When I started to grasp the wonders of green economics, about a decade ago, and realized the health, environment and economic benefits of conserving energy rather than supplying more, I figured Ontario Hydro could get the idea and start marketing energy-saving devices with the same push they'd given to selling nuclear and coal-fired electricity. But I came to realize that a company dedicated to producing energy and dominated by an engineering culture couldn't make the switch. Conservation would have to be made and sold by competing energy-saving corporations that make their money cutting clients' energy bills.
I now think in parallel ways about medicare. Medicare is a great way to organize the sickness insurance industry and to guarantee universal access, but it's no way to run a health care system.
That's why the February 6 meeting of provincial premiers with Prime Minister Jean Chretien will be stuck between Romanow and a hard place.
Roy Romanow's solo Commission on the Future of Health Care in Canada gave legs to the movement to save our most beloved government program from the death of a thousand funding cuts, user fees and for-profit operators.

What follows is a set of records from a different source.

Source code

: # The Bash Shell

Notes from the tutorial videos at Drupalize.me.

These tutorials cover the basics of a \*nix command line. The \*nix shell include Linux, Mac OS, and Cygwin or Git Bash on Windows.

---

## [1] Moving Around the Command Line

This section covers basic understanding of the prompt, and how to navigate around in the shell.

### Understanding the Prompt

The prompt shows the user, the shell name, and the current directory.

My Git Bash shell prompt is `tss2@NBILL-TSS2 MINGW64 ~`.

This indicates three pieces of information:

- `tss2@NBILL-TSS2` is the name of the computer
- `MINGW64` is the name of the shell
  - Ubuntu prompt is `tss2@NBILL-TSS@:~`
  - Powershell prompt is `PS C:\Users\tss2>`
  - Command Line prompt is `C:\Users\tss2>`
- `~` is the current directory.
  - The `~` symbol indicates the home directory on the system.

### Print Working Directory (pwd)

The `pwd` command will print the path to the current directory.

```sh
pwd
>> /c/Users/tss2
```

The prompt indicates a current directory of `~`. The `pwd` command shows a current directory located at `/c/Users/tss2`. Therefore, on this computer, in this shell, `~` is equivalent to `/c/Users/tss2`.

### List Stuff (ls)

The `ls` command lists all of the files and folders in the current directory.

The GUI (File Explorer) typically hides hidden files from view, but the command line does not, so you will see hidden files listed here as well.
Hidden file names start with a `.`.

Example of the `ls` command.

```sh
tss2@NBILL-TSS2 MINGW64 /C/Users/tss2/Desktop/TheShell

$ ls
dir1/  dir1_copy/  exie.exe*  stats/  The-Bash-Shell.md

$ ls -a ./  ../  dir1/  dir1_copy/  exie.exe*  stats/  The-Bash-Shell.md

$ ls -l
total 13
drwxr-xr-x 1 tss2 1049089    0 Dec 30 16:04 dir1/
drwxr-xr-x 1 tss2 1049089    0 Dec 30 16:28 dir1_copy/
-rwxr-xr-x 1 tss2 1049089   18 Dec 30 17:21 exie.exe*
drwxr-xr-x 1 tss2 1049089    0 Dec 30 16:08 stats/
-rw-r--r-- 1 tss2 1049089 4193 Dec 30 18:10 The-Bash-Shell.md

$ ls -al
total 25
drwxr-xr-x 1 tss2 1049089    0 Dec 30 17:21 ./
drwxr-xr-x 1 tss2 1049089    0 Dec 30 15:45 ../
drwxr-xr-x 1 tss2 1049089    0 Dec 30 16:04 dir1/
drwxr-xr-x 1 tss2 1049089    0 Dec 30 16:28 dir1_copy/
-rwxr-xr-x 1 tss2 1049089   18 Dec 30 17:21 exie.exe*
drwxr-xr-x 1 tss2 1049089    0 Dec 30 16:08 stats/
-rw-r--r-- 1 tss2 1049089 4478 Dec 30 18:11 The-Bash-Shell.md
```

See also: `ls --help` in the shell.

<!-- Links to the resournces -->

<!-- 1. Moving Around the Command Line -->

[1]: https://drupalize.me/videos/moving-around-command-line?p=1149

Certainly, pressure is now on the politicians to deliver the additional $6.5 billion a year Romanow says is needed to keep medicare alive and well.
But so popular is medicare, so powerful the grip of assumptions supporting it, that no one has yet diagnosed its Achilles heel: it's a sick care medical system, not a health care system. As such, it can't be made financially sustainable in an era of aging boomers, mass obesity, physical inactivity and individuals, cars and industries that smoke too much.
Medicare was the crowning glory of Canada's social safety net, all the programs of which were based on simple insurance principles. That's how we got unemployment insurance and hospital insurance (the I in OHIP), and that's why every Canadian has a Social Insurance Number, not a social security number.
Insurance schemes are based on the principle of pooling risk, not reducing it. Even if private life insurers might benefit if all their clients lived longer, few life insurance companies invest a lot of effort in urging their clients to live healthier or less risky lives. They just adjust the rate to match the risk.
Even if crop insurance corporations would do better financially if the weather were more stable, few of them lined up behind the Kyoto accord, the wisest long-term form of planetary insurance against stormy weather. The companies that insure buildings adjusted their rates after 9/11, but they didn't start funding mental health programs for children in war-torn areas of the world who just might grow up feeling they have a grudge they could settle with an airplane and a high-rise.
And medicare funds medical doctors and hospitals to look after people when they're sick. Medicare does not fund programs that prevent disease or promote health. That task is palmed off on medicare's poor cousin, public health, orphaned in municipalities, the governments least equipped to finance programs fostering health or pass laws affecting the basic determinants of health.
Of 25 risk factors examined by the World Health Organization in its 2002 report on the Americas, the six key preventable ones are blood cholesterol, blood pressure, overweight, low vegetable and fruit intake, physical inactivity and tobacco. According to a report done by Health Canada and Agriculture and Agri-Food Canada in 2000, the economic burden from such risks came to $5.3 billion. The next year, according to a document obtained through an Access to Information request by the Centre for Science in the Public Interest, Health Canada spent all of $1.5 million on its Office of Nutrition Policy and Promotion.
Romanow took some baby steps to start grounding medicare's sustainability in health promotion programs. He devotes one full chapter to what he calls "primary health care and prevention." He calls for a "major emphasis" on disease prevention initiatives. He encourages healthier workplaces and schools that foster physical activity. He wants to see $2.5 billion slated for primary health reform, used partly for "making Canada a world leader in reducing tobacco use and obesity."
Lest the term be misunderstood, primary health care, as used by Romanow and sick care professionals, refers to the effort to make family doctors the pivot of the medical system. It's family doctors, despite their lack of professional training in nutrition or physical fitness, who are expected to counsel their patients to follow healthier lifestyles.
To be honest, this chapter made me feel sick to my stomach. To talk about lifestyles without situating lifestyles within "social determinants of health" is irresponsible. Homelessness and hunger each create highly preventable medical problems, the costs of which are picked up by medicare. Neither problem receives even passing recognition in Romanow's report, perhaps because they are living conditions, not lifestyles. At any rate, the treatment they require is advocacy and support, not counselling.
Nor are obesity and inactivity either medical lifestyle issues, though they express the lifestyle advocated to children in tax-deductible advertisements by super-sized corporations. The treatment of mass obesity and inactivity requires what health aficionados call government-instigated "environmental support" -- removal of junk-food vending machines from schools, taxing ad messages that promote unhealthy eating, provision of safe and pleasant routes for walkers, boarders and cyclists -- more than personal counselling.
Not one federal or provincial ministry of agriculture and agri-food has the production of healthy food for the people of Canada as its main mission. Perhaps devotees of primary care reform could counsel these government departments that such reform is just what the doctor ordered.
If we want to save medicare, we are going to have to think bold thoughts about finding health care champions who aren't tied to making doctors the pivot of the system and the monopolists of its funding.